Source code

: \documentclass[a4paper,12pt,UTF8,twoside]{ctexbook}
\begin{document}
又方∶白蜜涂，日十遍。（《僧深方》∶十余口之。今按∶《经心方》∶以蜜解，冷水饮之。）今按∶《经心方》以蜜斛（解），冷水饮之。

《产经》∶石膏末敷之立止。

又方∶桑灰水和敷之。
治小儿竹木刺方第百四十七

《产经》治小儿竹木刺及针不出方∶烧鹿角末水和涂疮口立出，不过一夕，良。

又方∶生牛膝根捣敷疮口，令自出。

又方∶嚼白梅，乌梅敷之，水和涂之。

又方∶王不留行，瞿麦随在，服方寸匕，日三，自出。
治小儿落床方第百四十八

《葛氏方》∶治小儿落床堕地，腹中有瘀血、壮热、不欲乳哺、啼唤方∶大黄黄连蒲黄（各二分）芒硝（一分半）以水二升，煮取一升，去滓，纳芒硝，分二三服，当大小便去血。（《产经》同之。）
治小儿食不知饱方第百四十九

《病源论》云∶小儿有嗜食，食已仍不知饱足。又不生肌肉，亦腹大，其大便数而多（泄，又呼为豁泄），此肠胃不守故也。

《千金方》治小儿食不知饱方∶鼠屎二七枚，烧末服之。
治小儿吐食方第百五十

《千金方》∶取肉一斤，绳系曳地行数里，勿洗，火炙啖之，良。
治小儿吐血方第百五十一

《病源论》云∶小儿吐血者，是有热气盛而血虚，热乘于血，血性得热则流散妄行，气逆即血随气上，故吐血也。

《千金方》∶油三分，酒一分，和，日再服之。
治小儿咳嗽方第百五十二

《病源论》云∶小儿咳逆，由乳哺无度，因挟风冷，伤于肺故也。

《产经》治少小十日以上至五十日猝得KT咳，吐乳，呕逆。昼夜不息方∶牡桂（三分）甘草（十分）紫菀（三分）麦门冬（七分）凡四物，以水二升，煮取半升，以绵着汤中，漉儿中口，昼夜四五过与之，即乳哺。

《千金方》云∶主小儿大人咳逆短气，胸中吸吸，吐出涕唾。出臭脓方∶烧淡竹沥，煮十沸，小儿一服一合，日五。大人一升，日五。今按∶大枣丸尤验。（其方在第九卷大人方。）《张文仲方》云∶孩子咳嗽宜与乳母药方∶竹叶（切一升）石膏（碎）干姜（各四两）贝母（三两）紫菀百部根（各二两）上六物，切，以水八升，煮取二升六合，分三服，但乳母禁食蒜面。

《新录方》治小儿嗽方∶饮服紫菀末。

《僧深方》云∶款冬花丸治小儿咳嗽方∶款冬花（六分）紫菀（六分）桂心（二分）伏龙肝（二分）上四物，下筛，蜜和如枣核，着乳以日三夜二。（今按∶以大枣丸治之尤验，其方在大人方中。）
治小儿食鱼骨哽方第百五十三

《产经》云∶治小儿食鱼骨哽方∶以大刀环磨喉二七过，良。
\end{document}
= = =
Begin at the line containing "治小儿吐血方第百五十一" and reproduce every line through the last one in the records above, exactly.

YOUR SOLUTION -
治小儿吐血方第百五十一

《病源论》云∶小儿吐血者，是有热气盛而血虚，热乘于血，血性得热则流散妄行，气逆即血随气上，故吐血也。

《千金方》∶油三分，酒一分，和，日再服之。
治小儿咳嗽方第百五十二

《病源论》云∶小儿咳逆，由乳哺无度，因挟风冷，伤于肺故也。

《产经》治少小十日以上至五十日猝得KT咳，吐乳，呕逆。昼夜不息方∶牡桂（三分）甘草（十分）紫菀（三分）麦门冬（七分）凡四物，以水二升，煮取半升，以绵着汤中，漉儿中口，昼夜四五过与之，即乳哺。

《千金方》云∶主小儿大人咳逆短气，胸中吸吸，吐出涕唾。出臭脓方∶烧淡竹沥，煮十沸，小儿一服一合，日五。大人一升，日五。今按∶大枣丸尤验。（其方在第九卷大人方。）《张文仲方》云∶孩子咳嗽宜与乳母药方∶竹叶（切一升）石膏（碎）干姜（各四两）贝母（三两）紫菀百部根（各二两）上六物，切，以水八升，煮取二升六合，分三服，但乳母禁食蒜面。

《新录方》治小儿嗽方∶饮服紫菀末。

《僧深方》云∶款冬花丸治小儿咳嗽方∶款冬花（六分）紫菀（六分）桂心（二分）伏龙肝（二分）上四物，下筛，蜜和如枣核，着乳以日三夜二。（今按∶以大枣丸治之尤验，其方在大人方中。）
治小儿食鱼骨哽方第百五十三

《产经》云∶治小儿食鱼骨哽方∶以大刀环磨喉二七过，良。
\end{document}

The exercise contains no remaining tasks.